Court Opinion

ID: 6750043
Source: CourtListenerOpinion
Date Created: 2022-07-21 00:10:50.384768+00
Date Added: 2024-06-11T16:02:13.714294
License: Public Domain

OPINION
PER CURIAM:
This appeal comes to this Court on questions of law from judgments entered in the Common Pleas Court of Cuyahoga County, where, upon appeal to said Court by these appellees from separate orders of the Civil Service Commission of the City of Cleveland reducing each of the appellees in rank as members of the police department of the City of Cleveland, the said court found that “sufficient grounds for removal” had not been shown and the orders of the Civil Service Commission were therefore set aside and held for naught.
The appellants claim the following errors:
1. In failing to grant motion to strike a paper filed in the case and designated as “Petition on Appeal” from the files;
2. In overruling motions to dismiss appeals;
3. The judgment on the merits is against the weight of the evidence.
4. The judgment is contrary to law.
The appellees were charged by the Chief of Police with gross neglect of duty in an investigation of whether or not commercial gambling was then being illegally conducted in a room known as 3343 West 120 Street in *391Cleveland. Each of the appellees was separately charged but a joint trial was had before the Director of Public Safety and before the Civil Service Commission and the Common Pleas Court on the record produced before the Director of Public Safety, and these appeals were here jointly presented upon the same record.
The record discloses clearly that the trial court, by its decision, reviewed the complete record of the trial before the Civil Service Commission for the purpose of “determining the sufficiency of the cause of removal.”
This court withheld decision in these appeals awaiting the decision of the Supreme Court in the cases of Sorge v. Sutton et al and Kelch v. Sutton et al, 159 Oh St 574. These cases have just been reported (June 3, 1953). The Supreme Court here decided the character of the “Appeal” to which an officer is entitled to the common pleas court from a decision of the Civil Service Commission in case of his removal from office under the provisions of §457-17a GC. The syllabus of these cases provide:
“1. The word ‘appeal’ has no conclusive meaning, and where by statute there is given a right of ‘appeal’ to a designated court from an order or decision of an administrative agency, it is necessary to examine the context of the statute to determine the powers and functions of such court on the appeal.
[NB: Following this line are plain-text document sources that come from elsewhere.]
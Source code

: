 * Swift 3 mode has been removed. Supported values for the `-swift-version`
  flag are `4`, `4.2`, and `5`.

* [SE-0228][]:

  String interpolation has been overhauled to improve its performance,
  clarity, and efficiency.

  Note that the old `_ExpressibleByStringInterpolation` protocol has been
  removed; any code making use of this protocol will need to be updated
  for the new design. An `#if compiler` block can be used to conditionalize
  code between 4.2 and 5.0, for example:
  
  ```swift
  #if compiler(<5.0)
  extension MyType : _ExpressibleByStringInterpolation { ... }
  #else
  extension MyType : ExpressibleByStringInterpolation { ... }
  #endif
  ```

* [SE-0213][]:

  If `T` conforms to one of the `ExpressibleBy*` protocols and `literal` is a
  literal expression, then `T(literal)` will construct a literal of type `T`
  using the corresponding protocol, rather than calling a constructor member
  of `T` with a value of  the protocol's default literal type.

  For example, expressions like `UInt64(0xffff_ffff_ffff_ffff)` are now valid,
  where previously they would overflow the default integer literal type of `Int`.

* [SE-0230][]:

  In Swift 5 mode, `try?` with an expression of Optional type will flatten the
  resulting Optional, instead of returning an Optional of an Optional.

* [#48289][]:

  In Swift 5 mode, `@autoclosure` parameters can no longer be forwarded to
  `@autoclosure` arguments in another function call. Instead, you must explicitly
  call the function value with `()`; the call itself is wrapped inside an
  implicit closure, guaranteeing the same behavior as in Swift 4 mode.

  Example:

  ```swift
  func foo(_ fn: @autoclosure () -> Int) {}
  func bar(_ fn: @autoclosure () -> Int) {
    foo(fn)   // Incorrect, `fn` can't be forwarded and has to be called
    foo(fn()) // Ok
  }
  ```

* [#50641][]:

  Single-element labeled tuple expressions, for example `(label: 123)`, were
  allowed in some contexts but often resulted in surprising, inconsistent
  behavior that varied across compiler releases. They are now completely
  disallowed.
2. Under §486-17a GC, the ‘appeal’ from a decision of a municipal civil service commission to the Court of Common Pleas, ‘to determine the sufficiency of the cause of removal’ accorded members of police and fire departments in the classified civil service contemplates only a review of the proceedings, before the commission, as to their legality and regularity and to determine the sufficiency of the cause of removal and not a trial de novo.”
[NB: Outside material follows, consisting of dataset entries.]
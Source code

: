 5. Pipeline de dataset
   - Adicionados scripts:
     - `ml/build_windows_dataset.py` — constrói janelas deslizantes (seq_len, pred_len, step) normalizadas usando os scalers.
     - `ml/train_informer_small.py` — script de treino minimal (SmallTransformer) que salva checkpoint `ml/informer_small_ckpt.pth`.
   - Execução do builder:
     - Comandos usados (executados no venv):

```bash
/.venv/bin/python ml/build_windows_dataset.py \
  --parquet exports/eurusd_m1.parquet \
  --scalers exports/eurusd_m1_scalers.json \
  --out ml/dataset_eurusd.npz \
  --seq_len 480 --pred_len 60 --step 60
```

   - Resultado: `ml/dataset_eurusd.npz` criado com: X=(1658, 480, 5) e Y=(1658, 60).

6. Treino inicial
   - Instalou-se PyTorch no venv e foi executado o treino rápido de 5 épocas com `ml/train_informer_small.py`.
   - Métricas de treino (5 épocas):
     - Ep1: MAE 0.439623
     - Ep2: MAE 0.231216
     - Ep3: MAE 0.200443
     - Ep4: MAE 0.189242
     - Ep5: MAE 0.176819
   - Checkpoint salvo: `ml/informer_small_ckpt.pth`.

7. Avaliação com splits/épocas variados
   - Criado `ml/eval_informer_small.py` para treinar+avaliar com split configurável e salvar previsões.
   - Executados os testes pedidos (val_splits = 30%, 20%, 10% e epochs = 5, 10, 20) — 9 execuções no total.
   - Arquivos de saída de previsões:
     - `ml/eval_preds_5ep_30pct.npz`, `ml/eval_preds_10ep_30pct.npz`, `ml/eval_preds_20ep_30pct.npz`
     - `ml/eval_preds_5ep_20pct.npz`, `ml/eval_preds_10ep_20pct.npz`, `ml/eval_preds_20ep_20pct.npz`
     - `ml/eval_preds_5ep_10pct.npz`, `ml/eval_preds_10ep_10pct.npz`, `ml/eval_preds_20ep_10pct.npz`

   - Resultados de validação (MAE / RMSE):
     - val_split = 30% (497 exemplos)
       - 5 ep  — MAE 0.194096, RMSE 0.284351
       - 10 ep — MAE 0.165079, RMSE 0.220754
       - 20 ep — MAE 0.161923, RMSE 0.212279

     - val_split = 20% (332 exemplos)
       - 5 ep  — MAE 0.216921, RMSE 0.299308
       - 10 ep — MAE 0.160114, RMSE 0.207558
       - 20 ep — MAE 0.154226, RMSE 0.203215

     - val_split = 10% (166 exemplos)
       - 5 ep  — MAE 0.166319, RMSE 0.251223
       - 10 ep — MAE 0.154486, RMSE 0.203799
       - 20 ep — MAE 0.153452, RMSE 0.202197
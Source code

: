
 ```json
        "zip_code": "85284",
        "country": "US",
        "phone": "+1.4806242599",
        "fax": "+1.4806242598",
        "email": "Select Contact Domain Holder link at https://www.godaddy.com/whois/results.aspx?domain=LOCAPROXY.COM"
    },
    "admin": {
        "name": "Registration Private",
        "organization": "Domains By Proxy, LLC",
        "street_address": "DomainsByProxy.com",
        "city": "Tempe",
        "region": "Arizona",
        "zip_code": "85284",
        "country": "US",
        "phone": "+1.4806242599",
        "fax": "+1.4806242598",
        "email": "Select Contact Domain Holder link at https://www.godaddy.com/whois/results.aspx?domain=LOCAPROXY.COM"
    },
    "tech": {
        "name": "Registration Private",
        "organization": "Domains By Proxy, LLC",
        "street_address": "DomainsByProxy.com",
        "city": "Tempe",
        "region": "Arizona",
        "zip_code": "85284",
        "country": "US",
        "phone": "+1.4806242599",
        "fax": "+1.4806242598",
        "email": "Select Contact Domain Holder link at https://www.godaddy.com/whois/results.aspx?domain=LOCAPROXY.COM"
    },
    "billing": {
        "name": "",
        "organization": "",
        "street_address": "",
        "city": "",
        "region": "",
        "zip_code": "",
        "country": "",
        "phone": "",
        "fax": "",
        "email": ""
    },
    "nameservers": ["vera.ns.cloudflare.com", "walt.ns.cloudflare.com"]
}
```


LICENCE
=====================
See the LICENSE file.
The record discloses that the “appeal” afforded the parties herein was in full and complete accord with the foregoing holding of the Supreme Court. The Common Pleas Court reviewed the trial before the Civil Service Commission to determine its regularity, legality and whether the evidence was sufficient to justify the removal of the appellees. The Court of Common Pleas concluded that while the trial was regular and legal in all respects, yet the evidence was not sufficient to justify the order of the commission in reducing the rank of the appellees in the police department of the City of Cleveland.
In the review of that judgment before this court on questions of law there being credible evidence upon which such judgment of the Common Pleas Court was founded we are unable to say that such judgment is manifestly against the weight of the evidence or that the court was guilty of an abuse of discretion under all of the circumstances of the case.
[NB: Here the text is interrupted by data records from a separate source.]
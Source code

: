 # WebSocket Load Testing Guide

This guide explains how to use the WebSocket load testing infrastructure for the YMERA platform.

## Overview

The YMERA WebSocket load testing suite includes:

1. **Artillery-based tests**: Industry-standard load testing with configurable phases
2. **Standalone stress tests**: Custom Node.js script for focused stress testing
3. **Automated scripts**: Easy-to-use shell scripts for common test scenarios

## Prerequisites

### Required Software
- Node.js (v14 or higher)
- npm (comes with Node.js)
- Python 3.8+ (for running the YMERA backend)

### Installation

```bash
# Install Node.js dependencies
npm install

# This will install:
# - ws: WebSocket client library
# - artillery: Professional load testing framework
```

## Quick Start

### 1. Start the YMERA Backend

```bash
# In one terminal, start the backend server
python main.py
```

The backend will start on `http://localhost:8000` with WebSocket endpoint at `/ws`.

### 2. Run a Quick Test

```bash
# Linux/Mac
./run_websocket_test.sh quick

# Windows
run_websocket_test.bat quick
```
One other question is presented. The statute gives the right of appeal to the Common Pleas Court in case of “removal” of a police officer after trial upon charges before the Civil Service Commission. It is claimed by the appellant that the judgment here entered was “reduction in rank” and not “removal”. It is therefore claimed, as a matter of law, that the Common Pleas Court was without jurisdiction to consider this appeal. The Supreme Court in the case of State ex rel Sidell v. Cole, Director, etc., 147 Oh St 203, held in para 1 of the syllabus:
*392Under the cognate provisions of amended §§486-17, 486-17a and 486-17b GC, a member of a fire department who has been reduced in rank may appeal to the Court of Common Pleas from the decision of the Civil Service Commission.”
This court is bound by the rule as thus stated.
For the foregoing reasons the judgment of the Common Pleas Court is affirmed. Exceptions noted. Order see journal.
HURD, PJ, KOVACHY, J, SKEEL, J, concur.